• **WHAT TO DO**:
Write out the whole listing below exactly, skipping each picture.
*** DATASET EXCERPTS Section Begins ***
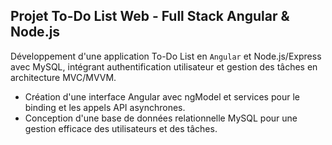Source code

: 
## Projet To-Do List Web - Full Stack Angular & Node.js

Développement d'une application To-Do List en `Angular` et Node.js/Express avec MySQL, intégrant authentification utilisateur et gestion des tâches en architecture MVC/MVVM. 

- Création d'une interface Angular avec ngModel et services pour le binding et les appels API asynchrones.
- Conception d'une base de données relationnelle MySQL pour une gestion efficace des utilisateurs et des tâches.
*** DATASET EXCERPTS Section Ends ***
• **EXERCISE ANSWER**:
Source code

: 
## Projet To-Do List Web - Full Stack Angular & Node.js

Développement d'une application To-Do List en `Angular` et Node.js/Express avec MySQL, intégrant authentification utilisateur et gestion des tâches en architecture MVC/MVVM. 

- Création d'une interface Angular avec ngModel et services pour le binding et les appels API asynchrones.
- Conception d'une base de données relationnelle MySQL pour une gestion efficace des utilisateurs et des tâches.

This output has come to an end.